It is the rare child (or adult!) who enjoys doing homework. Most kids see it as an unwelcome chore after a tiring day at school, and many will do whatever possible to avoid facing the inevitable task. Many experts now debate the effectiveness of homework, arguing that it's not the most appropriate way for children to practice their skills or deepen their understanding. In his book, The Homework Myth: Why Our Kids are Getting Too Much of a Bad Thing, Alfie Kohn argues that not only is there no evidence that homework improves a child’s performance in school, but it can actually have negative effects. When homework cuts into a child’s personal time, it can erode her relationship with school, and some parents find that homework becomes an aggravating point of conflict in the family.
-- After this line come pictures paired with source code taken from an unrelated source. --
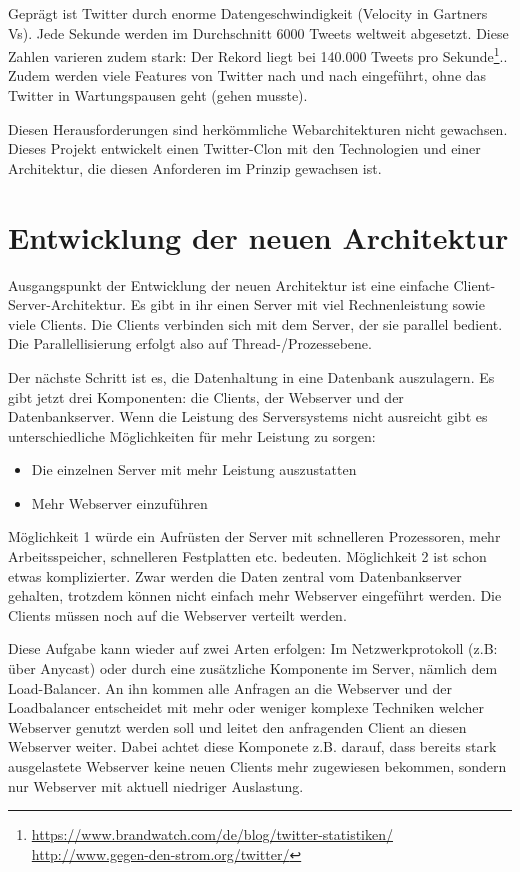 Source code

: \begin{itemize}
Geprägt ist Twitter durch enorme Datengeschwindigkeit (Velocity in Gartners Vs). Jede Sekunde werden im
Durchschnitt 6000 Tweets weltweit abgesetzt. Diese Zahlen varieren zudem
stark: Der Rekord liegt bei 140.000 Tweets pro Sekunde\footnote{\url{https://www.brandwatch.com/de/blog/twitter-statistiken/}
\url{http://www.gegen-den-strom.org/twitter/}}.. Zudem werden viele Features von Twitter nach und nach eingeführt,
ohne das Twitter in Wartungspausen geht (gehen musste).

Diesen Herausforderungen sind herkömmliche Webarchitekturen nicht gewachsen. Dieses Projekt entwickelt einen Twitter-Clon
mit den Technologien und einer Architektur, die diesen Anforderen im Prinzip gewachsen ist.

\section{Entwicklung der neuen Architektur}
Ausgangspunkt der Entwicklung der neuen Architektur ist eine einfache Client-Server-Architektur. Es gibt in ihr einen Server
mit viel Rechnenleistung sowie viele Clients. Die Clients verbinden sich mit dem Server, der sie parallel bedient. Die Parallellisierung
erfolgt also auf Thread-/Prozessebene.

Der nächste Schritt ist es, die Datenhaltung in eine Datenbank auszulagern. Es gibt jetzt drei Komponenten: die Clients,
der Webserver und der Datenbankserver. Wenn die Leistung des Serversystems nicht ausreicht gibt es unterschiedliche Möglichkeiten
für mehr Leistung zu sorgen:
\begin{itemize}
  \item Die einzelnen Server mit mehr Leistung auszustatten
  \item Mehr Webserver einzuführen
\end{itemize}
Möglichkeit 1 würde ein Aufrüsten der Server mit schnelleren Prozessoren, mehr Arbeitsspeicher, schnelleren Festplatten etc.
bedeuten. Möglichkeit 2 ist schon etwas komplizierter. Zwar werden die Daten zentral vom Datenbankserver gehalten,
trotzdem können nicht einfach mehr Webserver eingeführt werden. Die Clients müssen noch auf die Webserver verteilt werden.

Diese Aufgabe kann wieder auf zwei Arten erfolgen: Im Netzwerkprotokoll (z.B: über Anycast) oder durch eine zusätzliche
Komponente im Server, nämlich dem Load-Balancer. An ihn kommen alle Anfragen an die Webserver und der Loadbalancer
entscheidet mit mehr oder weniger komplexe Techniken welcher Webserver genutzt werden soll und leitet
den anfragenden Client an diesen Webserver weiter. Dabei achtet diese Komponete z.B. darauf, dass bereits stark
ausgelastete Webserver keine neuen Clients mehr zugewiesen bekommen, sondern nur Webserver mit aktuell
niedriger Auslastung.


\end{itemize}
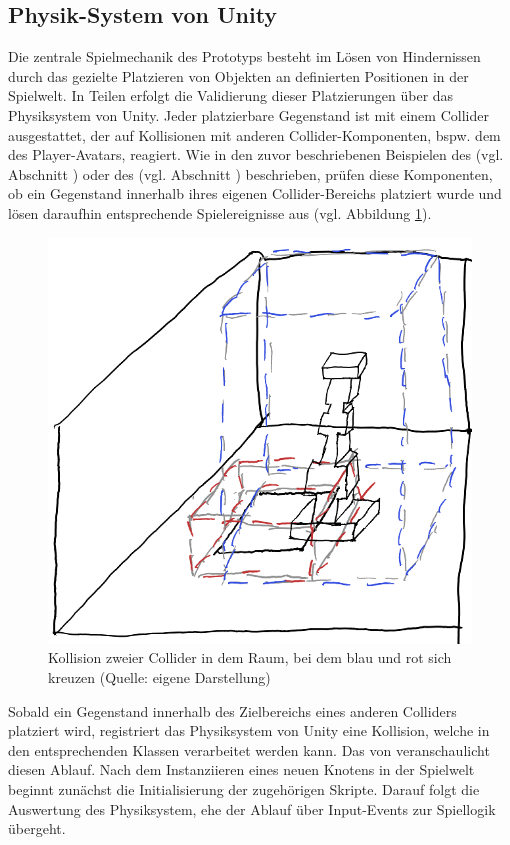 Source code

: \subsection{Physik-System von Unity}\label{sec:unity-physics-system}

Die zentrale Spielmechanik des Prototyps besteht im Lösen von Hindernissen durch das gezielte Platzieren von Objekten an definierten Positionen in der Spielwelt. In Teilen erfolgt die Validierung dieser Platzierungen über das Physiksystem von Unity. Jeder platzierbare Gegenstand ist mit einem Collider ausgestattet, der auf Kollisionen mit anderen Collider-Komponenten, bspw. dem des Player-Avatars, reagiert. Wie in den zuvor beschriebenen Beispielen des  (vgl. Abschnitt ) oder des  (vgl. Abschnitt ) beschrieben, prüfen diese Komponenten, ob ein Gegenstand innerhalb ihres eigenen Collider-Bereichs platziert wurde und lösen daraufhin entsprechende Spielereignisse aus (vgl. Abbildung \ref{fig:collision-sketch}). 

\begin{figure}[ht]
\centering
\includegraphics[width=.6\linewidth]{content/pictures/CollisionSketch.png}
\caption{Kollision zweier Collider in dem Raum, bei dem blau und rot sich kreuzen (Quelle: eigene Darstellung)}
\label{fig:collision-sketch}
\end{figure}

Sobald ein Gegenstand innerhalb des Zielbereichs eines anderen Colliders platziert wird, registriert das Physiksystem von Unity eine Kollision, welche in den entsprechenden Klassen verarbeitet werden kann. Das  von  \cite{technologies_unity_nodate} veranschaulicht diesen Ablauf. Nach dem Instanziieren eines neuen Knotens in der Spielwelt beginnt zunächst die Initialisierung der zugehörigen Skripte. Darauf folgt die Auswertung des Physiksystem, ehe der Ablauf über Input-Events zur Spiellogik übergeht.

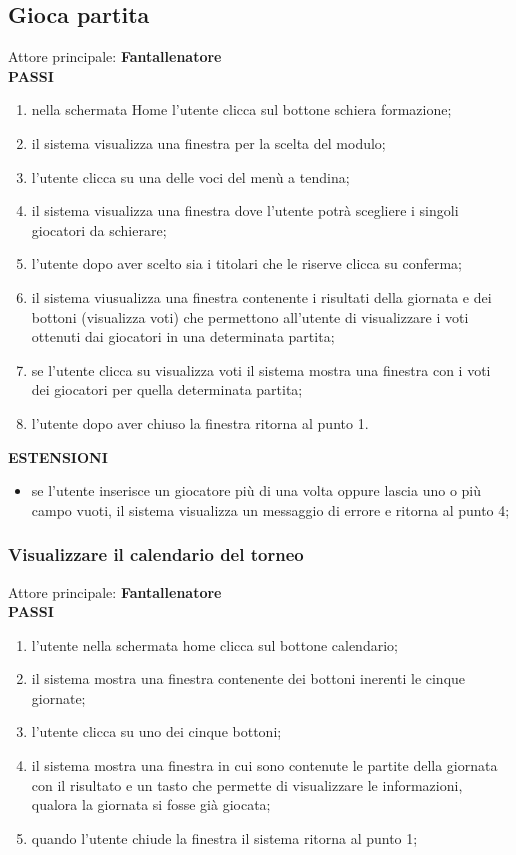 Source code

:\documentclass[12pt,a4paper]{article}
\begin{document}
\subsection{Gioca partita}
Attore principale: \textbf{Fantallenatore}\\
\newline
\textbf{PASSI}
\begin{enumerate}
\item nella schermata Home l'utente clicca sul bottone schiera formazione;
\item il sistema visualizza una finestra per la scelta del modulo;
\item l'utente clicca su una delle voci del menù a tendina;
\item il sistema visualizza una finestra dove l'utente potrà scegliere i singoli giocatori da schierare;
\item l'utente dopo aver scelto sia i titolari che le riserve clicca su conferma;
\item il sistema viusualizza una finestra contenente i risultati della giornata e dei bottoni (visualizza voti) che permettono all'utente di visualizzare i voti ottenuti dai giocatori in una determinata partita;
\item se l'utente clicca su visualizza voti il sistema mostra una finestra con i voti dei giocatori per quella determinata partita;
\item l'utente dopo aver chiuso la finestra ritorna al punto 1.
\end{enumerate}
\textbf{ESTENSIONI}
\begin{itemize}
\item se l'utente inserisce un giocatore più di una volta oppure lascia uno o più campo vuoti, il sistema visualizza un messaggio di errore e ritorna al punto 4;
\end{itemize}
\subsubsection{Visualizzare il calendario del torneo}
Attore principale: \textbf{Fantallenatore}\\
\newline
\textbf{PASSI}
\begin{enumerate}
\item l'utente nella schermata home clicca sul bottone calendario;
\item il sistema mostra una finestra contenente dei bottoni inerenti le cinque giornate;
\item l'utente clicca su uno dei cinque bottoni;
\item il sistema mostra una finestra in cui sono contenute le partite della giornata con il risultato e un tasto che permette di visualizzare le informazioni, qualora la giornata si fosse già giocata;
\item quando l'utente chiude la finestra il sistema ritorna al punto 1;
\end{enumerate}
\end{document}
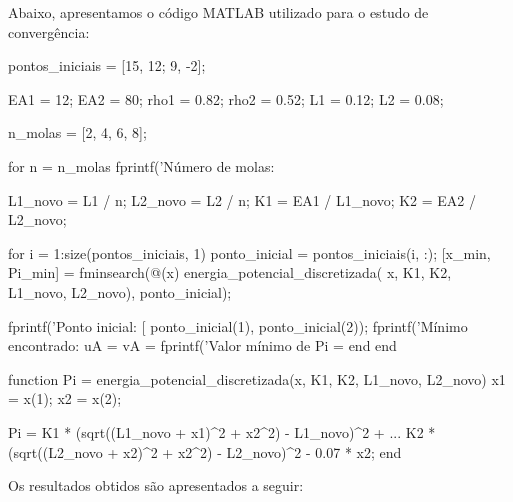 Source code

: \documentclass[a4paper, 12pt]{article}
\begin{document}
Abaixo, apresentamos o código MATLAB utilizado para o estudo de convergência:

\sloppy
{}
\graphicspath{ {./L01_Latex_images/} }
\begin{matlabcode}

pontos_iniciais = [15, 12; 9, -2];

EA1 = 12; %
EA2 = 80; %
rho1 = 0.82; %
rho2 = 0.52; %
L1 = 0.12; %
L2 = 0.08; %

n_molas = [2, 4, 6, 8];

for n = n_molas
    fprintf('Número de molas: %
    
    L1_novo = L1 / n;
    L2_novo = L2 / n;
    K1 = EA1 / L1_novo;
    K2 = EA2 / L2_novo;
    
    for i = 1:size(pontos_iniciais, 1)
        ponto_inicial = pontos_iniciais(i, :);
        [x_min, Pi_min] = fminsearch(@(x) energia_potencial_discretizada(
        x, K1, K2, L1_novo, L2_novo), 
        ponto_inicial);
        
        fprintf('Ponto inicial: [%
        ponto_inicial(1), ponto_inicial(2));
        fprintf('Mínimo encontrado: uA = %
        vA = %
        fprintf('Valor mínimo de Pi = %
    end
end

function Pi = energia_potencial_discretizada(x, K1, K2, L1_novo, L2_novo)
    x1 = x(1);
    x2 = x(2);
    
    Pi = K1 * (sqrt((L1_novo + x1)^2 + x2^2) - L1_novo)^2 + ...
         K2 * (sqrt((L2_novo + x2)^2 + x2^2) - L2_novo)^2 - 0.07 * x2;
end



\end{matlabcode}


Os resultados obtidos são apresentados a seguir:
\end{document}
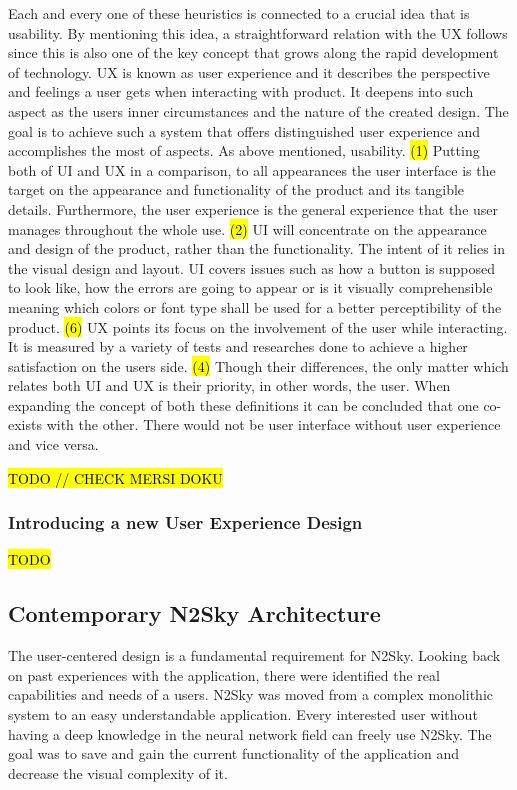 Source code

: Each and every one of these heuristics is connected to a crucial idea that is usability. By mentioning this idea, a straightforward relation with the UX follows since this is also one of the key concept that grows along the rapid development of technology. UX is known as user experience and it describes the perspective and feelings a user gets when interacting with product. It deepens into such aspect as the users inner circumstances and the nature of the created design. The goal is to achieve such a system that offers distinguished user experience and accomplishes the most of aspects. As above mentioned, usability.  \hl{(1)}
Putting both of UI and UX in a comparison, to all appearances the user interface is the target on the appearance and functionality of the product and its tangible details.  Furthermore, the user experience is the general experience that the user manages throughout the whole use.   \hl{(2)}
UI will concentrate on the appearance and design of the product, rather than the functionality. The intent of it relies in the visual design and layout. UI covers issues such as how a button is supposed to look like, how the errors are going to appear or is it visually comprehensible meaning which colors or font type shall be used for a better perceptibility of the product.  \hl{(6)}
UX points its focus on the involvement of the user while interacting. It is measured by a variety of tests and researches done to achieve a higher satisfaction on the users side.  \hl{(4)}
Though their differences, the only matter which relates both UI and UX is their priority, in other words, the user. When expanding the concept of both these definitions it can be concluded that one co-exists with the other. There would not be user interface without user experience and vice versa. 

 \hl{TODO // CHECK MERSI DOKU}

\subsubsection{Introducing a new User Experience Design}\label{Introducing a new User Experience Design}

 \hl{TODO}


\subsection{Contemporary N2Sky Architecture}\label{Contemporary N2Sky Architecture}

The user-centered design is a fundamental requirement for N2Sky. Looking back on past experiences with the application, there were identified the real capabilities and needs of a users. N2Sky was moved from a complex monolithic system to an easy understandable application. Every interested user without having a deep knowledge in the neural network field can freely use N2Sky.  The goal was to save and gain the current functionality of the application and decrease the visual complexity of it. 

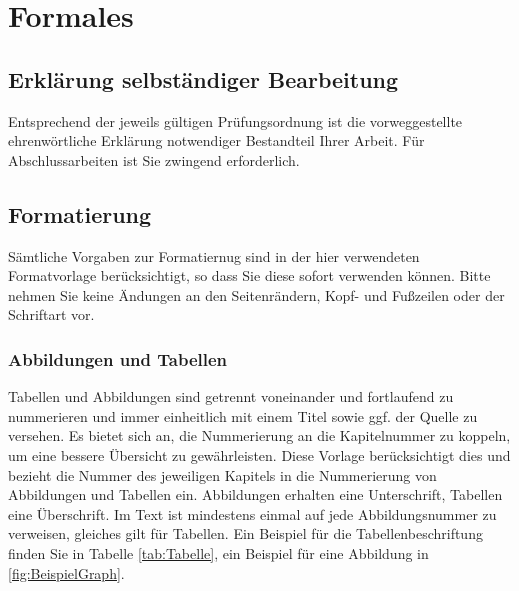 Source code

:\chapter{Formales}
\label{chap:Formales}

\section{Erklärung selbständiger Bearbeitung}
Entsprechend der jeweils gültigen Prüfungsordnung ist die vorweggestellte ehrenwörtliche Erklärung notwendiger Bestandteil Ihrer Arbeit. Für Abschlussarbeiten ist Sie zwingend erforderlich.
\section{Formatierung}

Sämtliche Vorgaben zur Formatiernug sind in der hier verwendeten Formatvorlage berücksichtigt, so dass Sie diese sofort verwenden können. Bitte nehmen Sie keine Ändungen an den Seitenrändern, Kopf- und Fußzeilen oder der Schriftart vor.

\subsection{Abbildungen und Tabellen}
Tabellen und Abbildungen sind getrennt voneinander und fortlaufend zu nummerieren und immer einheitlich mit einem Titel sowie ggf. der Quelle zu versehen. Es bietet sich an, die Nummerierung an die Kapitelnummer zu koppeln, um eine bessere Übersicht zu gewährleisten. Diese Vorlage berücksichtigt dies und bezieht die Nummer des jeweiligen Kapitels in die Nummerierung von Abbildungen und Tabellen ein. Abbildungen erhalten eine Unterschrift, Tabellen eine Überschrift. Im Text ist mindestens einmal auf jede Abbildungsnummer zu verweisen, gleiches gilt für Tabellen. 
Ein Beispiel für die Tabellenbeschriftung finden Sie in Tabelle \ref{tab:Tabelle}, ein Beispiel für eine Abbildung in \ref{fig:BeispielGraph}.

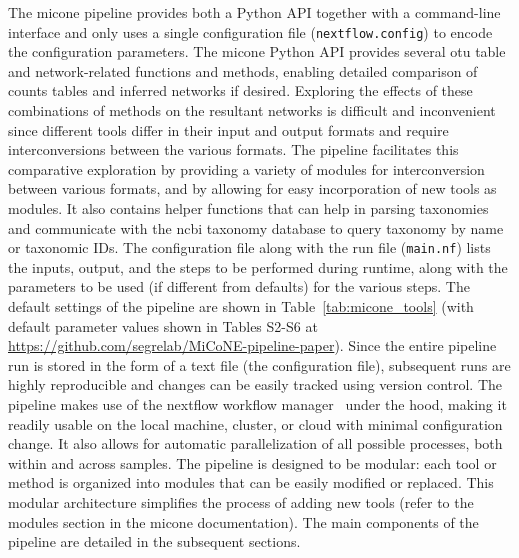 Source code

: \documentclass[letterpaper,12pt]{article}
\begin{document}
  The \ac{micone} pipeline provides both a Python API together with a command-line interface and only uses a single configuration file (\texttt{nextflow.config}) to encode the configuration parameters.
  The \ac{micone} Python API provides several \ac{otu} table and network-related functions and methods, enabling detailed comparison of counts tables and inferred networks if desired.
  Exploring the effects of these combinations of methods on the resultant networks is difficult and inconvenient since different tools differ in their input and output formats and require interconversions between the various formats.
  The pipeline facilitates this comparative exploration by providing a variety of modules for interconversion between various formats, and by allowing for easy incorporation of new tools as modules.
  It also contains helper functions that can help in parsing taxonomies and communicate with the \ac{ncbi} taxonomy database to query taxonomy by name or taxonomic IDs.
  The configuration file along with the run file (\texttt{main.nf}) lists the inputs, output, and the steps to be performed during runtime, along with the parameters to be used (if different from defaults) for the various steps.
  The default settings of the pipeline are shown in Table~\ref{tab:micone_tools} (with default parameter values shown in Tables S2-S6 at \href{https://github.com/segrelab/MiCoNE-pipeline-paper}{https://github.com/segrelab/MiCoNE-pipeline-paper}).
  Since the entire pipeline run is stored in the form of a text file (the configuration file), subsequent runs are highly reproducible and changes can be easily tracked using version control.
  The pipeline makes use of the nextflow workflow manager~\cite{Tommaso2015} under the hood, making it readily usable on the local machine, cluster, or cloud with minimal configuration change.
  It also allows for automatic parallelization of all possible processes, both within and across samples.
  The pipeline is designed to be modular: each tool or method is organized into modules that can be easily modified or replaced.
  This modular architecture simplifies the process of adding new tools (refer to the modules section in the \ac{micone} documentation).
  The main components of the pipeline are detailed in the subsequent sections.
\end{document}
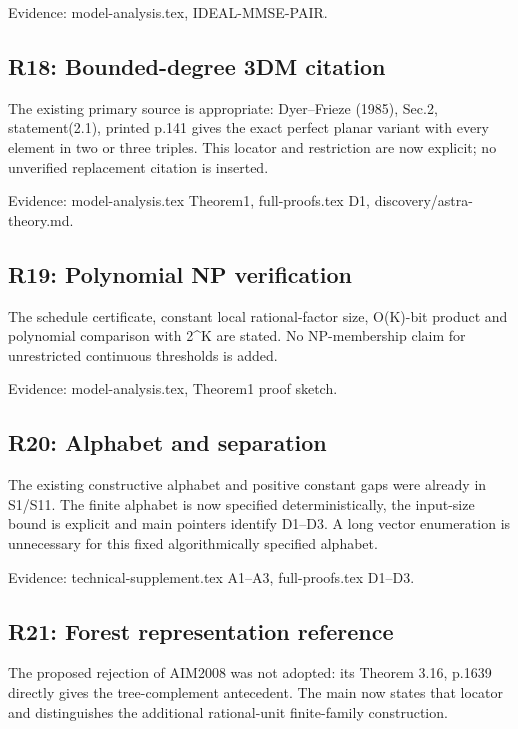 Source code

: \documentclass[10pt]{article}
\begin{document}
{\small Evidence: model-analysis.tex, IDEAL-MMSE-PAIR.}

\subsection*{R18: Bounded-degree 3DM citation}

The existing primary source is appropriate: Dyer--Frieze (1985), Sec.2, statement(2.1), printed p.141 gives the exact perfect planar variant with every element in two or three triples. This locator and restriction are now explicit; no unverified replacement citation is inserted.

{\small Evidence: model-analysis.tex Theorem1, full-proofs.tex D1, discovery/\allowbreak astra-theory.md.}

\subsection*{R19: Polynomial NP verification}

The schedule certificate, constant local rational-factor size, O(K)-bit product and polynomial comparison with 2\textasciicircum{}K are stated. No NP-membership claim for unrestricted continuous thresholds is added.

{\small Evidence: model-analysis.tex, Theorem1 proof sketch.}

\subsection*{R20: Alphabet and separation}

The existing constructive alphabet and positive constant gaps were already in S1/\allowbreak S11. The finite alphabet is now specified deterministically, the input-size bound is explicit and main pointers identify D1--D3. A long vector enumeration is unnecessary for this fixed algorithmically specified alphabet.

{\small Evidence: technical-supplement.tex A1--A3, full-proofs.tex D1--D3.}

\subsection*{R21: Forest representation reference}

The proposed rejection of AIM2008 was not adopted: its Theorem 3.16, p.1639 directly gives the tree-complement antecedent. The main now states that locator and distinguishes the additional rational-unit finite-family construction.
\end{document}
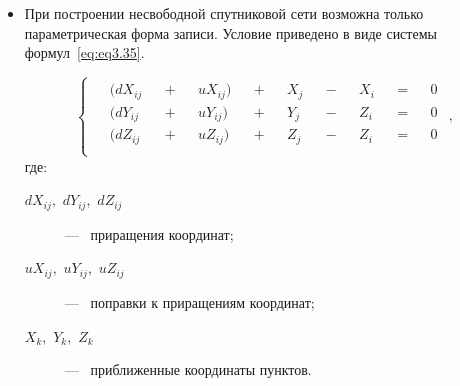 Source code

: \begin{enumerate}
\begin{itemize}
				
			\paragraph*{Условный способ.}
			
			Для построения свободной спутниковой сети необходимы независимые измерения, т.е. измерения на пунктах сети выполняются в несколько сеансов.
			
			Условие описывается системой~\cref{eq:eq3.8}.
			
			Более подробно способ описан в разделе~\cref{Условие_Фигур}.
			
			\paragraph*{Параметрический способ.}
			
			Условия приведены в системе~\cref{eq:eq3.10}.
			
			Более подробно способ описан в разделе~\cref{Условие_Координат}.
			


		\item При построении несвободной спутниковой сети возможна только параметрическая форма записи. Условие приведено в виде системы формул~\cref{eq:eq3.35}.

	

			\begin{equation}\label{eq:eq3.35}
				\!
				\begin{cases}
					\begin{aligned}
						&(dX_{ij} &&+ &&uX_{ij}) &&+ &&X_{j} &&- &&X_{i} &&= &&0 \\
						&(dY_{ij} &&+ &&uY_{ij}) &&+ &&Y_{j} &&- &&Z_{i} &&= &&0 \\
						&(dZ_{ij} &&+ &&uZ_{ij}) &&+ &&Z_{j} &&- &&Z_{i} &&= &&0 \\
					\end{aligned}
				\end{cases},
			\end{equation}
			где: 
			\begin{description}
				\item[$dX_{ij},$ $dY_{ij},$ $dZ_{ij}$] ---~ приращения координат; 
				\item[$uX_{ij},$ $uY_{ij},$ $uZ_{ij}$] ---~ поправки к приращениям координат;
				\item[$X_{k},$ $Y_{k},$ $Z_{k}$] ---~ приближенные координаты пунктов.
			\end{description}


\end{itemize}
\end{enumerate}

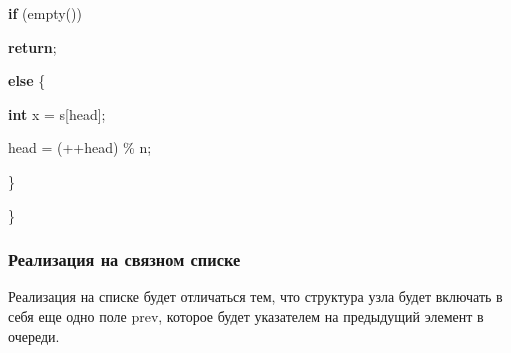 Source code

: \begin{algorithm}
\begin{algorithmic}
		\State \hspace{1cm} \textbf{if} (empty())

		\State \hspace{2cm} \textbf{return};

		\State \hspace{1cm} \textbf{else} \{

		\State \hspace{2cm} \textbf{int} x = s[head];

		\State \hspace{2cm} head = (++head) \% n;

		\State \hspace{1cm} \}

		\State \}

	\end{algorithmic}
\end{algorithm}



\subsubsection{Реализация на связном списке}
Реализация на списке будет отличаться тем, что структура узла будет включать в себя еще одно поле prev, которое будет указателем на предыдущий элемент в очереди.\\



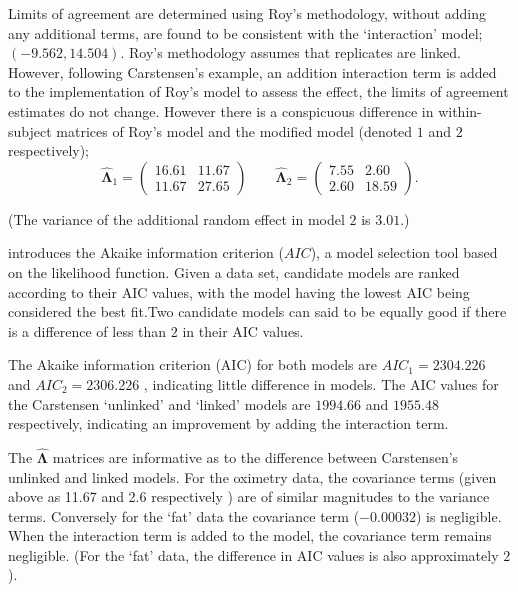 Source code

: \documentclass[12pt, a4paper]{report}
\theoremstyle{plain}
\theoremstyle{definition}
\theoremstyle{remark}
\begin{document}
	Limits of agreement are determined using Roy's methodology, without adding any additional terms, are found to be consistent with the `interaction' model; $(-9.562, 14.504 )$. Roy's methodology assumes that replicates are linked. However, following Carstensen's example, an addition interaction term is added to the implementation of Roy's model to assess the effect, the limits of agreement estimates do not change. However there is a conspicuous difference in within-subject matrices of Roy's model and the modified model (denoted $1$ and $2$ respectively);
	\begin{equation}
	\hat{\boldsymbol{\Lambda}}_{1}= \left(\begin{array}{cc}
	16.61 &	11.67\\
	11.67 & 27.65 \end{array}\right) \qquad
	\boldsymbol{\hat{\Lambda}}_{2}= \left( \begin{array}{cc}
	7.55 & 2.60 \\
	2.60 & 18.59 \end{array} \right). 
	\end{equation}
	
	\noindent (The variance of the additional random effect in model $2$ is $3.01$.)
	
	\citet{akaike} introduces the Akaike information criterion ($AIC$), a model 
	selection tool based on the likelihood function. Given a data set, candidate models
	are ranked according to their AIC values, with the model having the lowest AIC being considered the best fit.Two candidate models can said to be equally good if there is a difference of less than $2$ in their AIC values.
	
	The Akaike information criterion (AIC) for both models are $AIC_{1} = 2304.226$ and $AIC_{2} = 2306.226$ , indicating little difference in models. The AIC values for the Carstensen `unlinked' and `linked' models are $1994.66$ and $1955.48$ respectively, indicating an improvement by adding the interaction term.
	
	The $\boldsymbol{\hat{\Lambda}}$ matrices are informative as to the difference between Carstensen's unlinked and linked models. For the oximetry data, the covariance terms (given above as 11.67 and 2.6 respectively ) are of similar magnitudes to the variance terms. Conversely for the `fat' data the covariance term ($-0.00032$) is negligible. When the interaction term is added to the model, the covariance term remains negligible. (For the `fat' data, the difference in AIC values is also approximately $2$).
	
\end{document}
However, many educators contend that homework can be an important time for students to develop their intellectual independence and establish a personal work ethic. It's also an excellent opportunity for parents to monitor their child’s progress in school. Regardless of its effectiveness, for most students as young as first grade, homework is a reality. A few key ingredients can make homework time tolerable, successful and even enjoyable for your child.

The Right Place

Just like adults, children need a quiet, organized place to work if they are to be effective and efficient. Help your child prepare a special place in your home that will be used exclusively for homework at homework time. Preferably it is away from common distractions like the TV, computer and telephone. Ideally it is quiet and calm. It could be the kitchen counter, the dining room, or a desk in the living room. Bedrooms are dangerous because they tend to have all the usual distractions (as well as the bed, which may be very tempting after a long day!). A table space for alert writing is essential. Organize the space with useful homework resources (a calculator, a dictionary, a timer, pencils and pens, etc.). Put up a sign to mark the space (“My Office” or “Quiet – Big Mind at Work”). Make it inviting, comfortable, and most of all organized.

The Right Routine

Just like adults, children work better at different times of day. Some are early birds and some are night owls. Some think best right after school, some need to run around in fresh air in order to recharge their batteries. Watch your child’s rhythms carefully and help her find the right time to do homework. Many children find success with a snack and half-hour play break before hitting the books. Treats like television and computer time should be reserved for after homework completion. Set a timer to keep track of how long your child is working. Most school districts and classrooms have time limits for homework (approximately 10 minutes for each year your child has completed in school), and teachers do not want their students to slave away for hours on end. Let your child know that homework time is finite, with a reasonable expectation of effort and output. Finally, break up the work. Encourage your child to get up and stretch/ get a drink/ chat with you every 15 or 20 minutes, or after each completed assignment.

The Right State of Mind

Just like adults, children are what they eat. What goes into their bodies greatly influences how their brains function. Limit afternoon snacks to healthy choices with high protein and low sugar content. Allow your child to burn off excess energy by running and playing before homework time. Help her calm down for work by playing soft music, turning up the lights (she will tire less easily if she can see well), and taking a few deep breaths. To prepare her emotionally for work, talk with your child and process her day before diving in to the assignments. Finally, help her to see that there is a manageable amount of homework. Make a list of the assignments for her to check off as she completes them. A prepared, alert, relaxed mind will do the best work.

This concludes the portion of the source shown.